(Stored data)
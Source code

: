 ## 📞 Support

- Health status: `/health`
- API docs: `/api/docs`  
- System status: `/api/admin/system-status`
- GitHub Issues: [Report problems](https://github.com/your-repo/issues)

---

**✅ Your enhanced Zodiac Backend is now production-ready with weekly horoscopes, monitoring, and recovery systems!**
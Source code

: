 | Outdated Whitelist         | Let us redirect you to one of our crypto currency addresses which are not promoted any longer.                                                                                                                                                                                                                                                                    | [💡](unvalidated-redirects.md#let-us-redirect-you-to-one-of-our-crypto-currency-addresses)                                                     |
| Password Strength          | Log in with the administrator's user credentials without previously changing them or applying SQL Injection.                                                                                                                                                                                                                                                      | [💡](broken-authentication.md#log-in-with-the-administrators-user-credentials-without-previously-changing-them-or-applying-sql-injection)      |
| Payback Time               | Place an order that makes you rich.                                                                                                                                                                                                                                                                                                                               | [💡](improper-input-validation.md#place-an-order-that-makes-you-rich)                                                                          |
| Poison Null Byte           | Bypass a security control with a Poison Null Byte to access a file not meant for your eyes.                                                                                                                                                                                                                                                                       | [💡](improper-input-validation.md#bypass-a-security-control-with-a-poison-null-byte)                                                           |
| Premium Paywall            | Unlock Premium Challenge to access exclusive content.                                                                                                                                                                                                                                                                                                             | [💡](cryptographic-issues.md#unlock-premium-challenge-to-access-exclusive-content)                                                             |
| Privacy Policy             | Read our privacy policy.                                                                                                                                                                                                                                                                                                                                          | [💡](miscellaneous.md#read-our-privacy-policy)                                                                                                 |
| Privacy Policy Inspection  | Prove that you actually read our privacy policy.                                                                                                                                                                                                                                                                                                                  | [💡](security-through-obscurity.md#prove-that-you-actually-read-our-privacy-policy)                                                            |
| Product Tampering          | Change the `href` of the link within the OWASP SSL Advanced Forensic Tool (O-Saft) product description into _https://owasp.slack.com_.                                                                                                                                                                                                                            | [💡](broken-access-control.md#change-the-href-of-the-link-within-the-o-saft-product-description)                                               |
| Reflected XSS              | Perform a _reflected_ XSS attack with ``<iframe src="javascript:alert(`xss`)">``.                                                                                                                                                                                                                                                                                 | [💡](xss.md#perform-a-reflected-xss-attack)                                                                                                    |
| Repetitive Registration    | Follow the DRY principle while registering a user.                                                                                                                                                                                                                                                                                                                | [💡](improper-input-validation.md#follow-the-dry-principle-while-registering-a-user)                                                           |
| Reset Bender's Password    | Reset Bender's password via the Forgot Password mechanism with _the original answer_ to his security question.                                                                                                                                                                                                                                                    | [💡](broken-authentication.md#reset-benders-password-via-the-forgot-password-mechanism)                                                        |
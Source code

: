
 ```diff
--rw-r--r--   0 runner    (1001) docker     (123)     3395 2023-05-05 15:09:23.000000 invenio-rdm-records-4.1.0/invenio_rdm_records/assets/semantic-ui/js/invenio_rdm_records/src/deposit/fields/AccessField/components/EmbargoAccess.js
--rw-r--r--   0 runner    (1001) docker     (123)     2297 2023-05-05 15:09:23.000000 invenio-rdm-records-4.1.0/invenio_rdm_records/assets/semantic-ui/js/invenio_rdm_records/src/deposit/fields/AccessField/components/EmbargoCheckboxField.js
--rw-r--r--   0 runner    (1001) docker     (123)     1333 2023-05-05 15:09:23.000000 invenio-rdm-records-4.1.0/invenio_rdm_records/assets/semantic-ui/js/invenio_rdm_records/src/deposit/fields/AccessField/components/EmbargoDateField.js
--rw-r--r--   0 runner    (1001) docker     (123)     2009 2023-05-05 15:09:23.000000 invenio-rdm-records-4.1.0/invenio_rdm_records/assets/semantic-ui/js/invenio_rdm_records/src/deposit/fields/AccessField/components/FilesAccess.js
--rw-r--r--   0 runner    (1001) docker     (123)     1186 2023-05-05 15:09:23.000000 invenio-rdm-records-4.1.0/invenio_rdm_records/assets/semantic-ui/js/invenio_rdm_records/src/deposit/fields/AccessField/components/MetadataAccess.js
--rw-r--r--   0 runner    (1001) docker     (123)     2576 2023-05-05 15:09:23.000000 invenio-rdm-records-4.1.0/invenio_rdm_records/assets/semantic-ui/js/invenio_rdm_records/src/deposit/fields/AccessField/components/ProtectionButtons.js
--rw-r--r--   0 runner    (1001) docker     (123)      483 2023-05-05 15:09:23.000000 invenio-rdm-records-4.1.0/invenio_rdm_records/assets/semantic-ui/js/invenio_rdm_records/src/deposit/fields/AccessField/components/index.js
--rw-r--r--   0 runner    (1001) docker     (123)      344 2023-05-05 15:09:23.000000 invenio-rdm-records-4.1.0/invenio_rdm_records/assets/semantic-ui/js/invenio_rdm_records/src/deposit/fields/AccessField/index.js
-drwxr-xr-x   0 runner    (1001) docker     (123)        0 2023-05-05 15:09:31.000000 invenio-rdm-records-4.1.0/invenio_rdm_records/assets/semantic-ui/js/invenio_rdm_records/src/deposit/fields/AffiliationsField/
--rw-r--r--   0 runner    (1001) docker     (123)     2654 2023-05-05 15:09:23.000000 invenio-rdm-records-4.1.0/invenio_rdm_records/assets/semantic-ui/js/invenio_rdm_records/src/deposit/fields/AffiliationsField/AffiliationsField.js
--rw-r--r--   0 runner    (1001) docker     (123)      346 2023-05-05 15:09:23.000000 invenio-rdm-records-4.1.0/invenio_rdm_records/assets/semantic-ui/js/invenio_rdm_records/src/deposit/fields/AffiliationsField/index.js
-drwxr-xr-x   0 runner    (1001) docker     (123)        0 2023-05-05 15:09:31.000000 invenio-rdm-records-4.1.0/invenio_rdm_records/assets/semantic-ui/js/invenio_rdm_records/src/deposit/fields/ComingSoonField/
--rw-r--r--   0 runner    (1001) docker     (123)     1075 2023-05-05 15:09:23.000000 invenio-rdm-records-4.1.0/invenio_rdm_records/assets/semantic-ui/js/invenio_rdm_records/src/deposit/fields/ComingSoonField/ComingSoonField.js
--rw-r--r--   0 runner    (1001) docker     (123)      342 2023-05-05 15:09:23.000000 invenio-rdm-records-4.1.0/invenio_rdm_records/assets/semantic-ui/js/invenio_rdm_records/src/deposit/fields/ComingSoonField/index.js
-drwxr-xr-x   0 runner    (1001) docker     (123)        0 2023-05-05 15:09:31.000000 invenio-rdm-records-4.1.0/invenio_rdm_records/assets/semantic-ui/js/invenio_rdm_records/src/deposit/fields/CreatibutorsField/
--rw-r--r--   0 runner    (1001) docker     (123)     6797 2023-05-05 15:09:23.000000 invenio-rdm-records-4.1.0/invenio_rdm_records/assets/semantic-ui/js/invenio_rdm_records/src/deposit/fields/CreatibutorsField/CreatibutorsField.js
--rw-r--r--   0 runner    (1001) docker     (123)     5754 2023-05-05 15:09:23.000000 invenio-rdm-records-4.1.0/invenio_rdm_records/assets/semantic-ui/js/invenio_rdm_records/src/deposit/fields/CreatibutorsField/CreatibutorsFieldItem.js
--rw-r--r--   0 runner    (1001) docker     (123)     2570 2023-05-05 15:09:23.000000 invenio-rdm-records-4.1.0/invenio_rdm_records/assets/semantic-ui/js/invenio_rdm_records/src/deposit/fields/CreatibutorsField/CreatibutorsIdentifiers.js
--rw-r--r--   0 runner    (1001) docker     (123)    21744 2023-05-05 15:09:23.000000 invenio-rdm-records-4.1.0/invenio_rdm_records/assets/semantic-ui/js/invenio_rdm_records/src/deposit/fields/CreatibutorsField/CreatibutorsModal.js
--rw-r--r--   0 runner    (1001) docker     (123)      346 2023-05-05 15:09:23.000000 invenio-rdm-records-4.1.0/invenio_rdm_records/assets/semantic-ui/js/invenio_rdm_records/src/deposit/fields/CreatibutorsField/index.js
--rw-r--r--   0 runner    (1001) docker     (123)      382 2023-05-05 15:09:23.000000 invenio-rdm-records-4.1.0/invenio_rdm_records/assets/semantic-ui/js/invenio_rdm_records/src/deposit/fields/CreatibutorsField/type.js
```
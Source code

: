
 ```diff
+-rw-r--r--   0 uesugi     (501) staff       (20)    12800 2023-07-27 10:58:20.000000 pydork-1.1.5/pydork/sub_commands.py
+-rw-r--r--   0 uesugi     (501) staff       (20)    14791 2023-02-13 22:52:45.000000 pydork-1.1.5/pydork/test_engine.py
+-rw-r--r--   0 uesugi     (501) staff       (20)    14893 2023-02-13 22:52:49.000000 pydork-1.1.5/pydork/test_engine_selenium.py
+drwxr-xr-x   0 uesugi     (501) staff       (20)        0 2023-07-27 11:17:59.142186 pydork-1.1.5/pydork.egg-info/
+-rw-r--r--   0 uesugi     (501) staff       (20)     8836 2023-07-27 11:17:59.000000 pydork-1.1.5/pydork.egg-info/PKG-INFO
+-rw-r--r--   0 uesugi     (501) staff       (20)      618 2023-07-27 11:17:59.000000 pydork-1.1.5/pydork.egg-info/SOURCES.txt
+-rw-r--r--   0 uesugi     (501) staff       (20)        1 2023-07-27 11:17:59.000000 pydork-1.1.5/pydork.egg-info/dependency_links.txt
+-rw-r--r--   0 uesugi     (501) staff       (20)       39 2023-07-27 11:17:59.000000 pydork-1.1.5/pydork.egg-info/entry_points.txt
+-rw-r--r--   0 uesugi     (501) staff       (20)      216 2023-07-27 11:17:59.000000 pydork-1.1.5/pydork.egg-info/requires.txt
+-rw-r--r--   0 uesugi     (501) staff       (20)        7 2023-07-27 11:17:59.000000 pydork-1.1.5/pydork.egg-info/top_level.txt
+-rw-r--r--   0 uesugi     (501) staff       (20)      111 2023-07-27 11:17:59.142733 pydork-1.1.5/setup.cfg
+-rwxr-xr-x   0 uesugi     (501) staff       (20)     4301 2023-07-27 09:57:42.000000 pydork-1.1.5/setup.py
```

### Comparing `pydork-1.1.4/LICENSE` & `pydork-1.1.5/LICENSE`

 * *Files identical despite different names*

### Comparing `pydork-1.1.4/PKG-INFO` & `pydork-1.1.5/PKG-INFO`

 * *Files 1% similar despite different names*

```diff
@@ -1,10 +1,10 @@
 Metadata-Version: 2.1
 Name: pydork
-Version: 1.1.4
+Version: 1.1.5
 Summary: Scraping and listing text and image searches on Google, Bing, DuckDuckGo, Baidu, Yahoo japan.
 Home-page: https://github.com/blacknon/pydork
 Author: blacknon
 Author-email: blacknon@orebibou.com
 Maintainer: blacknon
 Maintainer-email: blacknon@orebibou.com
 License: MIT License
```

→ YOUR GOAL:
Wherever the word "Password" occurs in the data, copy that whole line.

→ TASK ANSWER:
| Password Strength          | Log in with the administrator's user credentials without previously changing them or applying SQL Injection.                                                                                                                                                                                                                                                      | [💡](broken-authentication.md#log-in-with-the-administrators-user-credentials-without-previously-changing-them-or-applying-sql-injection)      |
| Reset Bender's Password    | Reset Bender's password via the Forgot Password mechanism with _the original answer_ to his security question.                                                                                                                                                                                                                                                    | [💡](broken-authentication.md#reset-benders-password-via-the-forgot-password-mechanism)                                                        |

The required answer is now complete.